Jeudi 6 novembre 2008 4 06 /11 /Nov /2008 20:26

sakura: Voici l'épilogue. Cette histoire se termine, et je ne peux que te remercier de tout le soutien que tes commentaires m'ont apporté. Un grand merci. J'espère sincèrement que tu retrouveras les mêmes émotions dans cet épilogue que tout au long des chapitres^^

Epilogue.

 

Partie 1

Dix ans plus tard.

 

Le jeune homme reposa le journal sur la table basse sans la moindre expression. Sans émettre le moindre commentaire. Il s’y était attendu. C’était inévitable. Il n’arrivait simplement pas à croire qu’il avait fallu attendre dix années entières. Dix années avant que l’Etat ne prenne cette décision sans appel.

-         Qu’est-ce qu’il te prend d’être aussi silencieux ?

Yanis revint à la réalité et ancra son regard dans celui de Maxime. Avec un grand sérieux. Un sérieux qui lui était familier, mais que son compagnon avait appris à interpréter au fil des années. Pourtant, cette fois, il ignorait ce qui lui passait par l’esprit.

-         Sainte Bénédicte ferme ses portes, annonça de but en blanc Yanis.

-         Tu es certain de ce que tu affirmes ?

-         Si tu ne me crois pas, jette un œil sur le journal.

Maxime ne se fit pas prier plus longuement avant de se saisir du torchon de débilités qui trônait sur leur table.
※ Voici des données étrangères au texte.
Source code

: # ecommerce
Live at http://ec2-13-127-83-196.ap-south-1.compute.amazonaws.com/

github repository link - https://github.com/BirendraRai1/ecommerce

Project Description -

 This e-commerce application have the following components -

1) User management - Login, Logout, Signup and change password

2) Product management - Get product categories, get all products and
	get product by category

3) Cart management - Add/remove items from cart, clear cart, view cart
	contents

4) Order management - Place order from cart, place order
Il avait un dégoût assez prononcé pour l’actualité. Il jugeait utile de se tenir informé tout comme il jugeait qu’ils avaient déjà assisté à assez de drames pour se coltiner ceux de parfaits étrangers. Même s’il s’agissait du malheur d’un pays. Même s’il agissait en parfait égoïste. Depuis tout jeune, sa devise était restée la même. Garder le sourire en toute circonstance. Au moins pour prendre la vie du bon côté. C’était important pour lui. Tout comme ça l’était pour Yanis.

-         Je n’arrive pas à y croire, commenta-t-il. Dire qu’on a passé plusieurs années de notre jeunesse dans ces bâtiments.
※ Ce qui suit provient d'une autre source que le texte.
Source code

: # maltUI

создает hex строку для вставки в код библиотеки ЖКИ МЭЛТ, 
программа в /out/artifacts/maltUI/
-         Tu t’attendais à quoi franchement ? Tu as toujours été le plus naïf de nous tous, mais c’était visible que quelque chose ne tournait pas rond avec cette école. Cet article dénonce une escroquerie de la part de la directrice. D’où venait tout ce luxe d’après toi ? Tu croyais vraiment que l’Etat avait tout financé de sa poche ? Surtout qu’il s’agissait également d’un orphelinat.

-         J’avoue que tu as toujours été plus observateur que je ne le suis. Mais quand même… C’est un choc.

-         Je le reconnais. D’ailleurs, si tu n’y vois pas d’inconvénient, je n’ai aucune envie de parler de ça toute la journée. J’ai encore une tonne de travail qui m’attend. A quoi bon m’encombrer l’esprit inutilement ?

Maxime se rapprocha d’un peu plus près de lui et passa un bras autour de ses épaules. Yanis connaissait cette attitude. Il savait qu’il aurait dû se mettre au travail dans l’immédiat au lieu de lui donner une chance de perturber son emploi du temps. Car lorsque Maxime agissait de la sorte, il devinait d’avance que c’était pour une raison bien précise. Et celui-ci ne tarda pas à lui en donner la preuve.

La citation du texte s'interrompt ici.